Christmas and the Kingdom of Heaven are for kids. It’s interesting that the Bible teaches us that we must have a childlike faith to enter the Kingdom of Heaven. Yet, it also teaches us that we must grow up in the way we think. Ephesians 4:14-15 says, “that you may no longer be children, tossed to and fro by the waves and carried about by every wind of doctrine…rather…we are to grow up…” We also read in 1 Corinthians 13:11, “When I was a child, I used to speak as a child, think as a child, reason as a child; when I became a man, I did away with childish things.”

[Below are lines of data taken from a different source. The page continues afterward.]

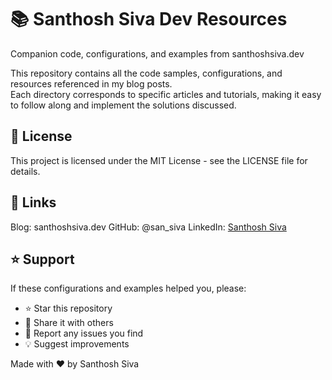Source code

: # 📚 Santhosh Siva Dev Resources

Companion code, configurations, and examples from santhoshsiva.dev  

This repository contains all the code samples, configurations, and resources referenced in my blog posts.  
Each directory corresponds to specific articles and tutorials, making it easy to follow along and implement the solutions discussed.

## 📝 License

This project is licensed under the MIT License - see the LICENSE file for details.

## 🔗 Links

Blog: santhoshsiva.dev
GitHub: @san_siva
LinkedIn: [Santhosh Siva](https://www.linkedin.com/in/santhosh-siva-385ab018b/)

## ⭐ Support
If these configurations and examples helped you, please:

- ⭐ Star this repository
- 📝 Share it with others
- 🐛 Report any issues you find
- 💡 Suggest improvements

Made with ❤️ by Santhosh Siva
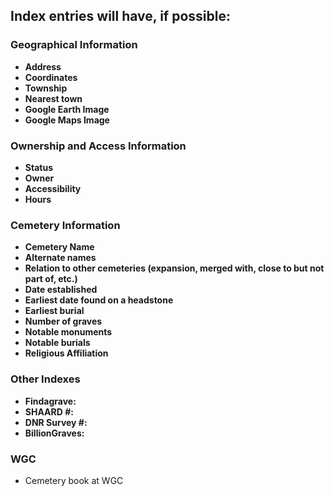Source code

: ## Index entries will have, if possible:

### Geographical Information
- **Address**
- **Coordinates**
- **Township**
- **Nearest town**
- **Google Earth Image**
- **Google Maps Image**

### Ownership and Access Information
- **Status**
- **Owner**
- **Accessibility**
- **Hours**

### Cemetery Information
- **Cemetery Name**
- **Alternate names**
- **Relation to other cemeteries (expansion, merged with, close to but not part of, etc.)**
- **Date established**
- **Earliest date found on a headstone**
- **Earliest burial**
- **Number of graves**
- **Notable monuments**
- **Notable burials**
- **Religious Affiliation**

### Other Indexes
- **Findagrave:**
- **SHAARD #:**
- **DNR Survey #:**
- **BillionGraves:**

### WGC
- Cemetery book at WGC
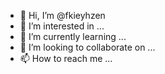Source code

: - 👋 Hi, I’m @fkieyhzen
- 👀 I’m interested in ...
- 🌱 I’m currently learning ...
- 💞️ I’m looking to collaborate on ...
- 📫 How to reach me ...

<!---
fkieyhzen/fkieyhzen is a ✨ special ✨ repository because its `README.md` (this file) appears on your GitHub profile.
You can click the Preview link to take a look at your changes.
--->
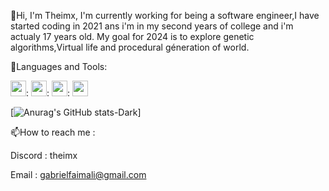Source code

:  👋Hi, I'm Theimx, I'm currently working for being a software engineer,I have started coding in 2021 ans i'm in my second years of college and i'm actualy 17 years old.
 My goal for 2024 is to explore genetic algorithms,Virtual life and procedural géneration of world. 

🔧Languages and Tools:  

<img src="https://cdn.jsdelivr.net/gh/devicons/devicon/icons/python/python-original.svg" width="25" height="25">:
<img src="https://cdn.jsdelivr.net/gh/devicons/devicon/icons/vscode/vscode-original.svg" width="25" height="25">:
<img src="https://cdn.jsdelivr.net/gh/devicons/devicon/icons/pycharm/pycharm-original.svg" width="25" height="25">:
<img src="https://cdn.jsdelivr.net/gh/devicons/devicon/icons/sql/sql-original.svg" width="25" height="25"> 


[![Anurag's GitHub stats-Dark](https://github-readme-stats.vercel.app/api?username=Theimx\&show_icons=true\&theme=dark#gh-dark-mode-only)]

📫How to reach me :

Discord : theimx

Email : gabrielfaimali@gmail.com 

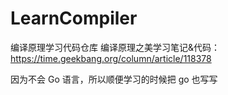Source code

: # LearnCompiler
编译原理学习代码仓库
编译原理之美学习笔记&代码：https://time.geekbang.org/column/article/118378

因为不会 Go 语言，所以顺便学习的时候把 go 也写写
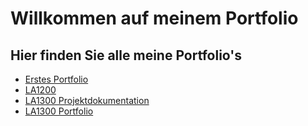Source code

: # Willkommen auf meinem Portfolio
## Hier finden Sie alle meine Portfolio's
   * [Erstes Portfolio](Portfolio.md)
   * [LA1200](LA1200/LA1200.md)
   * [LA1300 Projektdokumentation](LA1300/LA1300_doku_hedgehog.pdf)
   * [LA1300 Portfolio](LA1300/LA1300-Portfolio.md)
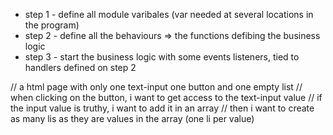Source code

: 
- step 1 - define all module varibales (var needed at several locations in the program)
- step 2 - define all the behaviours => the functions defibing the business logic
- step 3 - start the business logic with some events listeners, tied to handlers defined on step 2



// a html page with only one text-input one button and one empty list
// when clicking on the button, i want to get access to the text-input value
// if the input value is truthy, i want to add it in an array
// then i want to create as many lis as they are values in the array (one li per value)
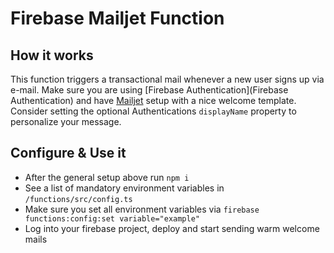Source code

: # Firebase Mailjet Function

## How it works

This function triggers a transactional mail whenever a new user signs up via e-mail. Make sure you are using [Firebase Authentication](Firebase Authentication) and have [Mailjet](https://mailjet.com/) setup with a nice welcome template. Consider setting the optional Authentications `displayName` property to personalize your message.

## Configure & Use it

-   After the general setup above run `npm i`
-   See a list of mandatory environment variables in `/functions/src/config.ts`
-   Make sure you set all environment variables via `firebase functions:config:set variable="example"`
-   Log into your firebase project, deploy and start sending warm welcome mails
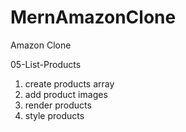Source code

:# MernAmazonClone

Amazon Clone

05-List-Products

1. create products array
2. add product images
3. render products
4. style products

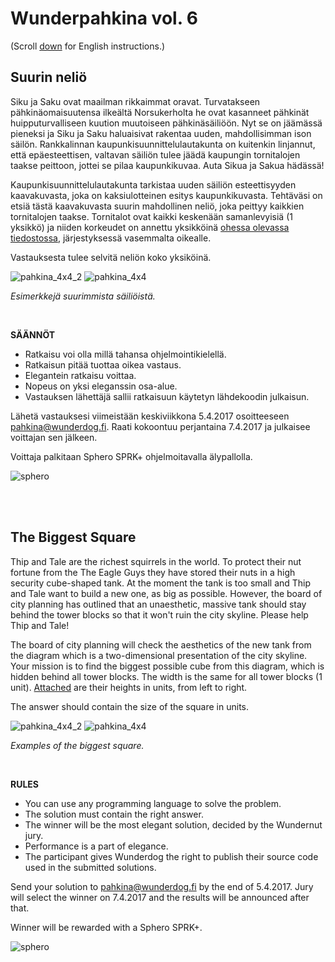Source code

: # Wunderpahkina vol. 6

(Scroll [down](#the-biggest-square) for English instructions.)

## Suurin neliö

Siku ja Saku ovat maailman rikkaimmat oravat. Turvatakseen pähkinäomaisuutensa ilkeältä Norsukerholta he ovat kasanneet pähkinät huipputurvalliseen kuution muutoiseen pähkinäsäiliöön. Nyt se on jäämässä pieneksi ja Siku ja Saku haluaisivat rakentaa uuden, mahdollisimman ison säilön. Rankkalinnan kaupunkisuunnittelulautakunta on kuitenkin linjannut, että epäesteettisen, valtavan säiliön tulee jäädä kaupungin tornitalojen taakse peittoon, jottei se pilaa kaupunkikuvaa. Auta Sikua ja Sakua hädässä!

Kaupunkisuunnittelulautakunta tarkistaa uuden säiliön esteettisyyden kaavakuvasta, joka on kaksiulotteinen esitys kaupunkikuvasta. Tehtäväsi on etsiä tästä kaavakuvasta suurin mahdollinen neliö, joka peittyy kaikkien tornitalojen taakse. Tornitalot ovat kaikki keskenään samanlevyisiä (1 yksikkö) ja niiden korkeudet on annettu yksikköinä [ohessa olevassa tiedostossa](https://raw.githubusercontent.com/wunderdogsw/wunderpahkina-vol6/master/input.txt), järjestyksessä vasemmalta oikealle.

Vastauksesta tulee selvitä neliön koko yksiköinä.

![pahkina_4x4_2](https://cloud.githubusercontent.com/assets/559316/24046867/b174b752-0b2c-11e7-9871-953d1532e8df.png)
![pahkina_4x4](https://cloud.githubusercontent.com/assets/559316/24046868/b18ffba2-0b2c-11e7-844f-f7160bb1be78.png)

_Esimerkkejä suurimmista säiliöistä._

<br>

**SÄÄNNÖT**

- Ratkaisu voi olla millä tahansa ohjelmointikielellä.
- Ratkaisun pitää tuottaa oikea vastaus.
- Elegantein ratkaisu voittaa.
- Nopeus on yksi eleganssin osa-alue.
- Vastauksen lähettäjä sallii ratkaisuun käytetyn lähdekoodin julkaisun.

Lähetä vastauksesi viimeistään keskiviikkona 5.4.2017 osoitteeseen pahkina@wunderdog.fi. Raati kokoontuu perjantaina 7.4.2017 ja julkaisee voittajan sen jälkeen.

Voittaja palkitaan Sphero SPRK+ ohjelmoitavalla älypallolla.

![sphero](https://cloud.githubusercontent.com/assets/559316/24048087/7d3f7360-0b30-11e7-936b-d3b6515c811c.png)

<br>
<br>

## The Biggest Square

Thip and Tale are the richest squirrels in the world. To protect their nut fortune from the The Eagle Guys they have stored their nuts in a high security cube-shaped tank. At the moment the tank is too small and Thip and Tale want to build a new one, as big as possible. However, the board of city planning has outlined that an unaesthetic, massive tank should stay behind the tower blocks so that it won't ruin the city skyline. Please help Thip and Tale!

The board of city planning will check the aesthetics of the new tank from the diagram which is a two-dimensional presentation of the city skyline. Your mission is to find the biggest possible cube from this diagram, which is hidden behind all tower blocks. The width is the same for all tower blocks (1 unit).  [Attached](https://raw.githubusercontent.com/wunderdogsw/wunderpahkina-vol6/master/input.txt) are their heights in units, from left to right.

The answer should contain the size of the square in units. 

![pahkina_4x4_2](https://cloud.githubusercontent.com/assets/559316/24046867/b174b752-0b2c-11e7-9871-953d1532e8df.png)
![pahkina_4x4](https://cloud.githubusercontent.com/assets/559316/24046868/b18ffba2-0b2c-11e7-844f-f7160bb1be78.png)

_Examples of the biggest square._

<br>

**RULES**

- You can use any programming language to solve the problem.
- The solution must contain the right answer. 
- The winner will be the most elegant solution, decided by the Wundernut jury.
- Performance is a part of elegance.
- The participant gives Wunderdog the right to publish their source code used in the submitted solutions.

Send your solution to pahkina@wunderdog.fi by the end of 5.4.2017. Jury will select the winner on 7.4.2017 and the results will be announced after that.

Winner will be rewarded with a Sphero SPRK+.

![sphero](https://cloud.githubusercontent.com/assets/559316/24048087/7d3f7360-0b30-11e7-936b-d3b6515c811c.png)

It is well known that many teenagers and young adults lose their childlike faith when they enter into the secular world. We often think that it’s because of higher education, but more non-college-going kids drop church attendance (70%) than college-attending kids (64%). An earlier study determined that the loss of faith is “the result not of education, but …of processes set in motion long before young people ever set foot on a college campus: Those students who “lose their faith” in college or drop out of organized religion after high school are primarily those already at considerable risk of doing so for other reasons that predate these actions. To suggest the die is cast before the dorm room is occupied may be too strong a claim, but not by much…parents tend to “get what they are” when it comes to their teenagers’ religious sense. If parents do not actively affirm and transmit the oral and written traditions of religion, their failure to “teach the language” results in youth who cannot speak the language and are at elevated risk of shedding the religious value system altogether. For the full article, check out http://religion.ssrc.org/reforum/Regnerus_Uecker.pdf
We must have a child’s faith and an adult’s reasoning! These two aspects are necessary in our spiritual lives. When Jesus taught in parables, he expected the information or the stories to be processed intellectually and the implications of the stories to be understood. Still, at the same time, he knew that they would only be fruitful in an innocent, humble, and receptive child-like heart. In the paradoxes of the faith, it takes adult-like understanding, followed by childlike faith, to “get it.” Nicodemus asked, “Must I return to my mother’s womb to be born again?” Of course not! Jesus is not talking about physical birth. He’s using it as an illustration of a more important truth. Nicodemus was reasoning as an adult based only on the “what” and the “how” but has lost sight of the “why” or the purpose behind Jesus’ Words. Adults easily grasp the “what” and “how” in the world, but it takes the humble heart of a child to recognize and embrace the why. In Matthew 13:8-9 we read, the “seeds fell on fertile soil, and they produced a crop that was thirty, sixty, and even a hundred times as much as had been planted! Anyone with ears to hear should listen and understand.”